Intersections of Loops and the Andersen-Mattes-Reshetikhin Algebra

TL;DR

This paper establishes that the number of terms in the Andersen-Mattes-Reshetikhin Poisson bracket equals the minimal intersection number of two distinct free homotopy classes of loops on a surface, revealing a precise algebraic-topological correspondence.

Contribution

It proves a new equality between Poisson bracket terms and minimal intersection numbers for loop classes, extending previous results and employing advanced algebraic techniques.

Findings

Number of Poisson bracket terms equals minimal intersection points for distinct classes.

The result does not hold for the Goldman Lie bracket in general.

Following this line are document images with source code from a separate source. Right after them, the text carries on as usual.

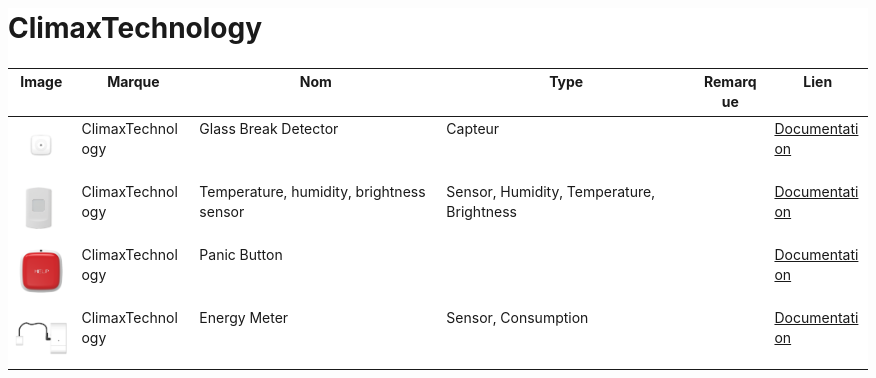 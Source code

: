 # ClimaxTechnology

|Image|Marque|Nom|Type|Remarque|Lien|
|---|---|---|---|---|---|
|<img src="../../en_US/zigbee/images/ACGS_00.00.03.05TC.png" width="60" />|ClimaxTechnology|Glass Break Detector|Capteur||[Documentation](https://www.climax.com.tw/new/downloads/ACGS-23ZBS_Product_News_20210701.pdf)<br/>|
|<img src="../../en_US/zigbee/images/LMHT-HT_00.00.03.12TC .png" width="60" />|ClimaxTechnology|Temperature, humidity, brightness sensor|Sensor, Humidity, Temperature, Brightness||[Documentation](https://www.climax.com.tw/new/downloads/LMHT-1ZBS_Product_News_20121-0512.pdf)<br/>|
|<img src="../../en_US/zigbee/images/PB23_00.00.03.09TC.png" width="60" />|ClimaxTechnology|Panic Button|||[Documentation](https://www.climax.com.tw/new/downloads/PB-23ZBS_Product%20News%2020190702.pdf)<br/>|
|<img src="../../en_US/zigbee/images/PCM_00.00.03.09TC.png" width="60" />|ClimaxTechnology|Energy Meter|Sensor, Consumption||[Documentation](https://www.climax.com.tw/new/downloads/EMD-1ZBS_Product_News_2021_0423.pdf)<br/>| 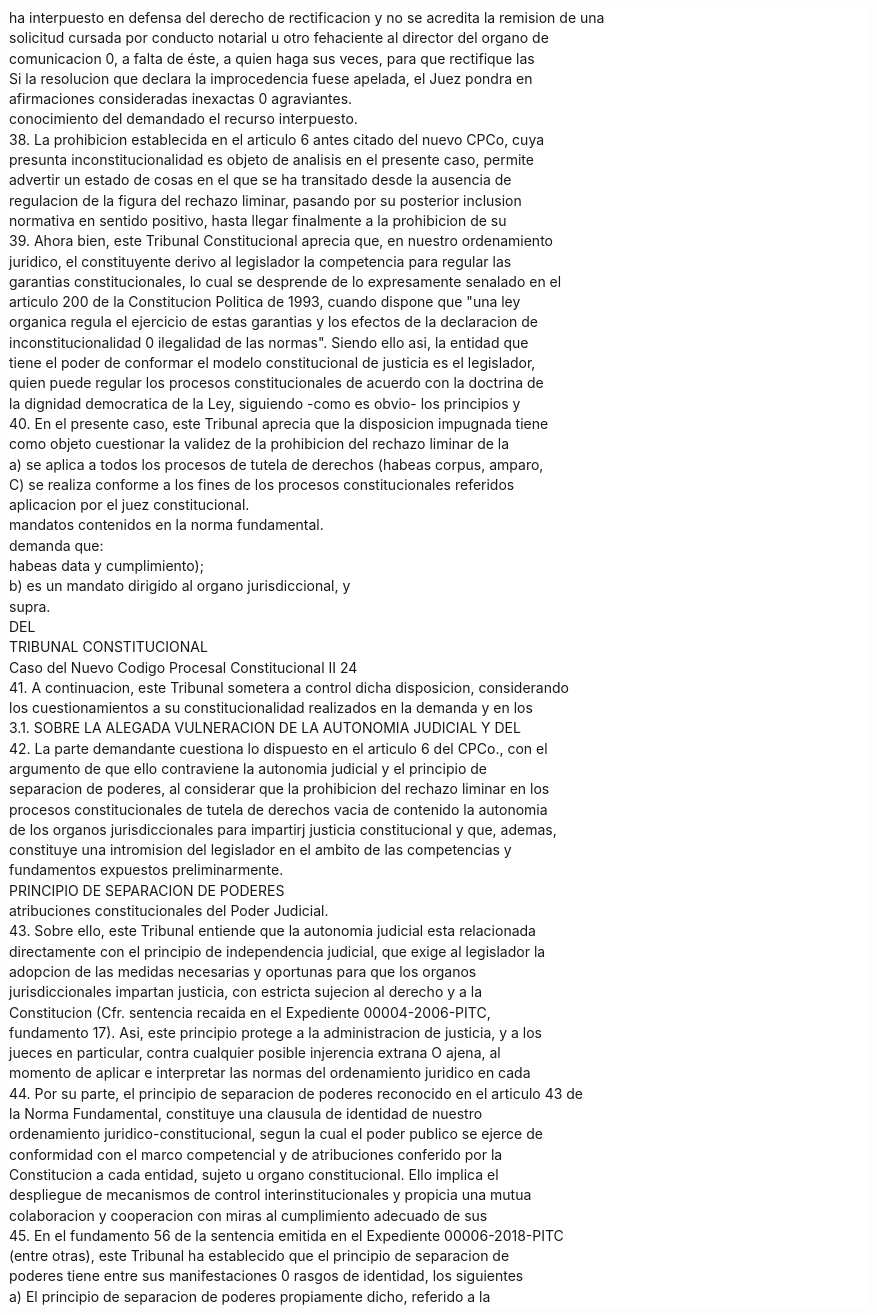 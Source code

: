 ha interpuesto en defensa del derecho de rectificacion y no se acredita la remision de una  
solicitud cursada por conducto notarial u otro fehaciente al director del organo de  
comunicacion 0, a falta de éste, a quien haga sus veces, para que rectifique las  
Si la resolucion que declara la improcedencia fuese apelada, el Juez pondra en  
afirmaciones consideradas inexactas 0 agraviantes.  
conocimiento del demandado el recurso interpuesto.  
38. La prohibicion establecida en el articulo 6 antes citado del nuevo CPCo, cuya  
presunta inconstitucionalidad es objeto de analisis en el presente caso, permite  
advertir un estado de cosas en el que se ha transitado desde la ausencia de  
regulacion de la figura del rechazo liminar, pasando por su posterior inclusion  
normativa en sentido positivo, hasta llegar finalmente a la prohibicion de su  
39. Ahora bien, este Tribunal Constitucional aprecia que, en nuestro ordenamiento  
juridico, el constituyente derivo al legislador la competencia para regular las  
garantias constitucionales, lo cual se desprende de lo expresamente senalado en el  
articulo 200 de la Constitucion Politica de 1993, cuando dispone que "una ley  
organica regula el ejercicio de estas garantias y los efectos de la declaracion de  
inconstitucionalidad 0 ilegalidad de las normas". Siendo ello asi, la entidad que  
tiene el poder de conformar el modelo constitucional de justicia es el legislador,  
quien puede regular los procesos constitucionales de acuerdo con la doctrina de  
la dignidad democratica de la Ley, siguiendo -como es obvio- los principios y  
40. En el presente caso, este Tribunal aprecia que la disposicion impugnada tiene  
como objeto cuestionar la validez de la prohibicion del rechazo liminar de la  
a) se aplica a todos los procesos de tutela de derechos (habeas corpus, amparo,  
C) se realiza conforme a los fines de los procesos constitucionales referidos  
aplicacion por el juez constitucional.  
mandatos contenidos en la norma fundamental.  
demanda que:  
habeas data y cumplimiento);  
b) es un mandato dirigido al organo jurisdiccional, y  
supra.  
DEL  
TRIBUNAL CONSTITUCIONAL  
Caso del Nuevo Codigo Procesal Constitucional II 24  
41. A continuacion, este Tribunal sometera a control dicha disposicion, considerando  
los cuestionamientos a su constitucionalidad realizados en la demanda y en los  
3.1. SOBRE LA ALEGADA VULNERACION DE LA AUTONOMIA JUDICIAL Y DEL  
42. La parte demandante cuestiona lo dispuesto en el articulo 6 del CPCo., con el  
argumento de que ello contraviene la autonomia judicial y el principio de  
separacion de poderes, al considerar que la prohibicion del rechazo liminar en los  
procesos constitucionales de tutela de derechos vacia de contenido la autonomia  
de los organos jurisdiccionales para impartirj justicia constitucional y que, ademas,  
constituye una intromision del legislador en el ambito de las competencias y  
fundamentos expuestos preliminarmente.  
PRINCIPIO DE SEPARACION DE PODERES  
atribuciones constitucionales del Poder Judicial.  
43. Sobre ello, este Tribunal entiende que la autonomia judicial esta relacionada  
directamente con el principio de independencia judicial, que exige al legislador la  
adopcion de las medidas necesarias y oportunas para que los organos  
jurisdiccionales impartan justicia, con estricta sujecion al derecho y a la  
Constitucion (Cfr. sentencia recaida en el Expediente 00004-2006-PITC,  
fundamento 17). Asi, este principio protege a la administracion de justicia, y a los  
jueces en particular, contra cualquier posible injerencia extrana O ajena, al  
momento de aplicar e interpretar las normas del ordenamiento juridico en cada  
44. Por su parte, el principio de separacion de poderes reconocido en el articulo 43 de  
la Norma Fundamental, constituye una clausula de identidad de nuestro  
ordenamiento juridico-constitucional, segun la cual el poder publico se ejerce de  
conformidad con el marco competencial y de atribuciones conferido por la  
Constitucion a cada entidad, sujeto u organo constitucional. Ello implica el  
despliegue de mecanismos de control interinstitucionales y propicia una mutua  
colaboracion y cooperacion con miras al cumplimiento adecuado de sus  
45. En el fundamento 56 de la sentencia emitida en el Expediente 00006-2018-PITC  
(entre otras), este Tribunal ha establecido que el principio de separacion de  
poderes tiene entre sus manifestaciones 0 rasgos de identidad, los siguientes  
a) El principio de separacion de poderes propiamente dicho, referido a la   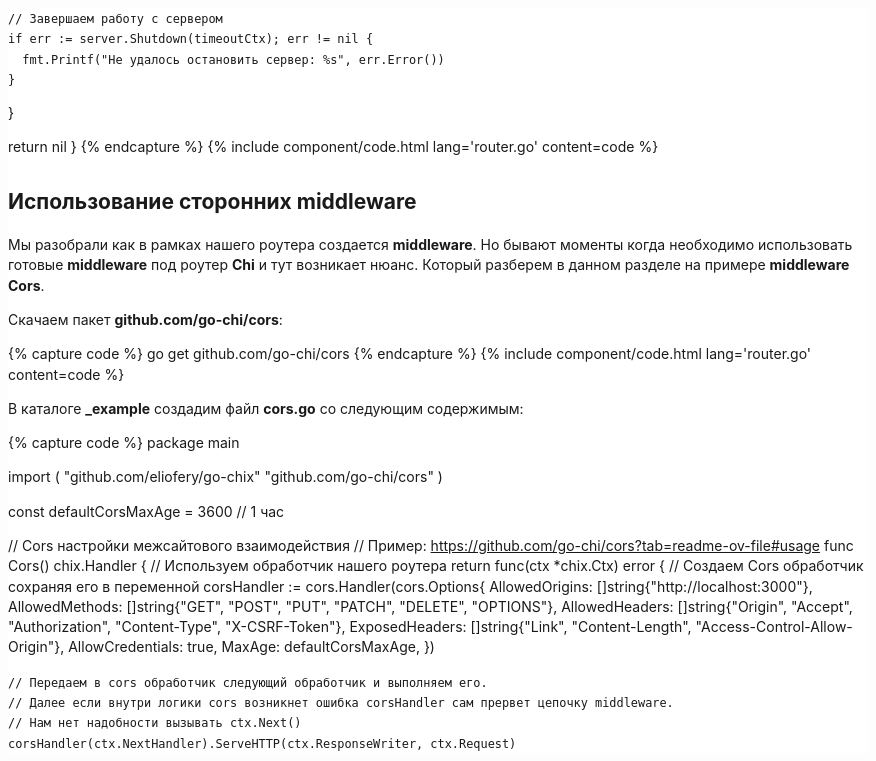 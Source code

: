     // Завершаем работу с сервером
    if err := server.Shutdown(timeoutCtx); err != nil {
      fmt.Printf("Не удалось остановить сервер: %s", err.Error())
    }
  }

  return nil
}
{% endcapture %}
{% include component/code.html lang='router.go' content=code %}

<h2 id="middleware"><span class="attention">Использование</span> сторонних middleware</h2>

Мы разобрали как в рамках нашего роутера создается **middleware**. Но бывают моменты когда необходимо использовать готовые **middleware** под роутер **Chi** и тут возникает нюанс. Который разберем в данном разделе на примере **middleware Cors**.

Скачаем пакет **github.com/go-chi/cors**:

{% capture code %}
go get github.com/go-chi/cors
{% endcapture %}
{% include component/code.html lang='router.go' content=code %}

В каталоге **_example** создадим файл **cors.go** со следующим содержимым:

{% capture code %}
package main

import (
	"github.com/eliofery/go-chix"
	"github.com/go-chi/cors"
)

const defaultCorsMaxAge = 3600 // 1 час

// Cors настройки межсайтового взаимодействия
// Пример: https://github.com/go-chi/cors?tab=readme-ov-file#usage
func Cors() chix.Handler {
  // Используем обработчик нашего роутера
  return func(ctx *chix.Ctx) error {
    // Создаем Cors обработчик сохраняя его в переменной
    corsHandler := cors.Handler(cors.Options{
      AllowedOrigins:   []string{"http://localhost:3000"},
      AllowedMethods:   []string{"GET", "POST", "PUT", "PATCH", "DELETE", "OPTIONS"},
      AllowedHeaders:   []string{"Origin", "Accept", "Authorization", "Content-Type", "X-CSRF-Token"},
      ExposedHeaders:   []string{"Link", "Content-Length", "Access-Control-Allow-Origin"},
      AllowCredentials: true,
      MaxAge:           defaultCorsMaxAge,
    })

    // Передаем в cors обработчик следующий обработчик и выполняем его.
    // Далее если внутри логики cors возникнет ошибка corsHandler сам прервет цепочку middleware.
    // Нам нет надобности вызывать ctx.Next()
    corsHandler(ctx.NextHandler).ServeHTTP(ctx.ResponseWriter, ctx.Request)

Techniques from Turaev's cobracket study are used in the proof.

Abstract

Given two free homotopy classes $\alpha_1, \alpha_2$ of loops on an oriented surface, it is natural to ask how to compute the minimum number of intersection points $m(\alpha_1, \alpha_2)$ of loops in these two classes. We show that for $\alpha_1\neq\alpha_2$ the number of terms in the Andersen-Mattes-Reshetikhin Poisson bracket of $\alpha_1$ and $\alpha_2$ is equal to $m(\alpha_1, \alpha_2)$. Chas found examples showing that a similar statement does not, in general, hold for the Goldman Lie bracket of $\alpha_1$ and $\alpha_2$. The main result of this paper in the case where $\alpha_1, \alpha_2$ do not contain different powers of the same loop first appeared in the unpublished preprint of the second author. In order to prove the main result for all pairs of $\alpha_1\neq \alpha_2$ we had to use the techniques developed by the first author in her study of operations generalizing Turaev's cobracket of loops on a surface.